Dave Bittner:   Yeah, it's an interesting thing to think about. I'll admit I hadn't thought about it that way. I mean, it's - in my mind, I'm imagining that the unlikely happened and Canada found themselves at war with Mexico, and, you know, Mexico is flying a plane over the U.S. heading towards Canada and accidentally dropped a bomb on someone in the U.S. Well, I suppose the insurance company could say you're not covered by that because that was an act of war even though the U.S. wasn't an active member of that war. 

John Smith:  Absolutely. And in the world of TCP/IP - right? - in the digital cyberspace, everyone is in theater. That's why - again, that's why the U.S. sort of isolates that as a single command because it is a global conflict. Like I said, in general, you are faster than you can blink in terms of how fast it takes for communications to get to you. So you're always in the blast zone when you're on the public internet, and so you have to have that understanding when you negotiate your policy with your insurance company. 

Dave Bittner:  It also strikes me that it seems as though some organizations - they kind of try to have their cake and eat it, too. And what I mean is this - that they will say - perhaps just from a PR point of view, they'll say, well, we got attacked and the data was breached, and we believe this was a nation-state, and so, goodness, gracious, there's nothing we could've done about that because it was a nation-state. But I suppose that opens them up with their insurance company for the insurance company to say, well, OK, if that was a nation-state, then, you know, act of war. We're not covering you. 

John Smith:  I agree.

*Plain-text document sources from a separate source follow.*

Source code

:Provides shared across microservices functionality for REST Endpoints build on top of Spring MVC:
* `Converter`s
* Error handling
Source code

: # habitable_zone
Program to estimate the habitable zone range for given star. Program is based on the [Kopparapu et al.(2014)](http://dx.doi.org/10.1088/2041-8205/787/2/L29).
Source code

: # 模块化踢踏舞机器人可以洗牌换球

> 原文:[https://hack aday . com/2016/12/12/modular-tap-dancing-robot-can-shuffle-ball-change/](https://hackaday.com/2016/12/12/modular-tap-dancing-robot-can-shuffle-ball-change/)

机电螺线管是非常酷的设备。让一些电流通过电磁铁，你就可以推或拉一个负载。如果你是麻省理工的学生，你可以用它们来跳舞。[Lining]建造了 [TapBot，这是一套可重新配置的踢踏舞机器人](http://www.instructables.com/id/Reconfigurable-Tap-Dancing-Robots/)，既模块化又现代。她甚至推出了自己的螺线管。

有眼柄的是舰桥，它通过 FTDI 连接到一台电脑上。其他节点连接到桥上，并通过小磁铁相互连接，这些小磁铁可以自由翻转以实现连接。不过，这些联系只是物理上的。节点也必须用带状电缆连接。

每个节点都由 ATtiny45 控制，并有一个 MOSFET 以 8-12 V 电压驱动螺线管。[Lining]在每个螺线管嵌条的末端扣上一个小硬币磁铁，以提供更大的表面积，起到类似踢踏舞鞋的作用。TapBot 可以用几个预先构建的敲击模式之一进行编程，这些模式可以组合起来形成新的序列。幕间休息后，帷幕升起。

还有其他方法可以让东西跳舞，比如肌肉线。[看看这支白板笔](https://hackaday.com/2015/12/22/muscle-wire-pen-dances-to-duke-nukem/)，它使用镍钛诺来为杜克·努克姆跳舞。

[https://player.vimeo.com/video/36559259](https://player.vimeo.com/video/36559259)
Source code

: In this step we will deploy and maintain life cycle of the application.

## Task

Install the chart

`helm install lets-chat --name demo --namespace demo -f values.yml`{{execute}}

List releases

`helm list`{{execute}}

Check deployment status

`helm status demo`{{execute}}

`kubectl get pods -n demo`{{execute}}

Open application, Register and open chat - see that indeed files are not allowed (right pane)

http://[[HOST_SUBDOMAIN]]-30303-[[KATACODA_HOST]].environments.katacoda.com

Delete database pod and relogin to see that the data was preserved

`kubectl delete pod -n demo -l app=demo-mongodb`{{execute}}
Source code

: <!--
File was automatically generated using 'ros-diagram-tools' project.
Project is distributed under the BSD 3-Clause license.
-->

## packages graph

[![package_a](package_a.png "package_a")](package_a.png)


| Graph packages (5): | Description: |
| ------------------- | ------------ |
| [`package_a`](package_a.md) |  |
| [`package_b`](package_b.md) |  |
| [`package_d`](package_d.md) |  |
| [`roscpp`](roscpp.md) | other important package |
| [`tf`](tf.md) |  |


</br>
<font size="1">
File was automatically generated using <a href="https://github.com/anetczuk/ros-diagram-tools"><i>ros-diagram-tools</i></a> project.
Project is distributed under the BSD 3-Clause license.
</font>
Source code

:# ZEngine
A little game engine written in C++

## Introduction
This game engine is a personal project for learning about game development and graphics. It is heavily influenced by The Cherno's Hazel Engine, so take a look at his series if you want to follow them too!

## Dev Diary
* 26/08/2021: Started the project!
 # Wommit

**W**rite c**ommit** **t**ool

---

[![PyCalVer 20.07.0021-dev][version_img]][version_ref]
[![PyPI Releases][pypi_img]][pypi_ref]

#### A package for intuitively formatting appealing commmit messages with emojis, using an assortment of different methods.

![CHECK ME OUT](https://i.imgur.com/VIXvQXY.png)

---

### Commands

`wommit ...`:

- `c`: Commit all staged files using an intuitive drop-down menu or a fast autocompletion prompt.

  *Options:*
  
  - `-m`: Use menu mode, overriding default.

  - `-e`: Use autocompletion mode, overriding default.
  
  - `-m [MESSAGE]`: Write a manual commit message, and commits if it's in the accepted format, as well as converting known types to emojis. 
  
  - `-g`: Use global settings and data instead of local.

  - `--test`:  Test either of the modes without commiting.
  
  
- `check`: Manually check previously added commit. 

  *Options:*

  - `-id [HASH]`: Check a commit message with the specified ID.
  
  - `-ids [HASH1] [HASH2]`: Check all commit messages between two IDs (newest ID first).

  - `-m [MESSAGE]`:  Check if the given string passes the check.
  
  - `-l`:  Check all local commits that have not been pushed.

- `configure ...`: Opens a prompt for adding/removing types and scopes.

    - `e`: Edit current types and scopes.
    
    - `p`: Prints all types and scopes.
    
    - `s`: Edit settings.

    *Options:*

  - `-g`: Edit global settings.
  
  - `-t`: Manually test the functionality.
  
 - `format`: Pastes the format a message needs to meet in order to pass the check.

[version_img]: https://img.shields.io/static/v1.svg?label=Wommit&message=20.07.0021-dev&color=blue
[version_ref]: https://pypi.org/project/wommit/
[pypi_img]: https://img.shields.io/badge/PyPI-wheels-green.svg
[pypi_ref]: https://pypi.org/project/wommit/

In fact, we're probably going to have to wait for the courts to settle this and determine at least how that's liable either way, right? One of two things I think will happen, and I'm not a legal expert or an insurance expert. But what I will say is that if the insured prevail, then you're going to see tougher policies and you're going to see something a little more consistent with the underwriting of health care. You know, if - you know, for me, take, for instance, I was a little heavy and my blood pressure was a little high, and I paid a little bit more. Now I made some lifestyle changes, and now I'm paying less. 

John Smith:  And I think you're going to see the act and the practice of underwriting cyber policies is going to evolve drastically to one that accommodates - both incentivizes the insured but at the same time also gives some assurances for the company that's on the hook, basically, that they're doing all they can to prevent the breach, right? If I'm a race car driver or I like skydiving or if I build my house on the beach in the Caribbean, my homeowner's insurance is going to be much more expensive and, obviously, my health and life insurance runs the risk of being more expensive. So I think what's going to happen is both to the insured and the insurers - how they work with one another is going to evolve over time. 

Dave Bittner:  That's John Smith from ExtraHop.